Saturday, November 24, 2007


Also known as NIGHT SHADOWS, 1984's MUTANT is a dud under either title. This slow-moving and unengaging sci-fi/horror hybrid was directed by B-movie veteran John "Bud" Cardos (I've always been leery of directors with nicknames; there's a reason you never see movies by Martin "Skip" Scorsese, or David "Butch" Lynch).

Two vacationing brothers (one of whom is Wings Hauser) find themselves stranded in a tiny hick town in the midst of a flu epidemic. It seems the townspeople are being mutated by chemical waste into zombie-like creatures with caustic blood, who kill their victims via slits in the palms of their hands (the toxic steam that rises when the mutants make contact with their prey is a nice visual). When Hauser's brother goes missing, he learns that there's more to the town than just drunken redneck assholes.

Like a lot of horror films that rely on "scientific" explanations, the characters of MUTANT babble a lot about things, but explain very little. Also like several films of this stripe, although the mutants are caused by a nearby chemical plant, nobody bothers to consider a connection; hell, even the script dwells on this detail for a whole five minutes.
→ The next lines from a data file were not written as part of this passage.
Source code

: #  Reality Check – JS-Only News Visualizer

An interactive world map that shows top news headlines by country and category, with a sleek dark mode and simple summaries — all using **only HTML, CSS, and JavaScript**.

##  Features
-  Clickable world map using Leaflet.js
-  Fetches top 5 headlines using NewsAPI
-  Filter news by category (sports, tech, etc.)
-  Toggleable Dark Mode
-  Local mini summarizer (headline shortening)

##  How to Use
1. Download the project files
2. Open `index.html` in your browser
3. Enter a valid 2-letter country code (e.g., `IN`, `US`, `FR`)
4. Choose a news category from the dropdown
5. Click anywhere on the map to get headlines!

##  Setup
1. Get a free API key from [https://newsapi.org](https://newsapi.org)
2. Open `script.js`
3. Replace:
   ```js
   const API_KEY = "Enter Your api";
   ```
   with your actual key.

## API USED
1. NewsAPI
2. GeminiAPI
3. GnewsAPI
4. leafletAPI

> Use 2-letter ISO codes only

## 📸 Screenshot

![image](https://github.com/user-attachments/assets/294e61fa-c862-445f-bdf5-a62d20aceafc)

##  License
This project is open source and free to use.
The story does pick up the pace in the final act, but by that point it's hard to work up any concern for anyone. Hauser is creepy and loutish when he's supposed to be charming, and Jody Medford (playing a bartending teacher and love interest) portrays the kind of girl who resents being left out of dangerous situations just because she's female, yet shrieks and cowers at the slightest provocation. (We also get Bo Hopkins, playing your standard Southern sheriff.) The film does get surprisingly mercenary when it kills off the sole child actor in the cast, but even that scene lacks any real impact.

Though the movie does have some better than average production value (notably its cinematography and orchestral score), MUTANT is your garden variety monster pic, the kind of movie that passes slow Saturday afternoons when there's nothing better to be had. However, if you're the kind of person committed to watching every single '80s horror film you can find, you'll still get a nostalgic kick from this one.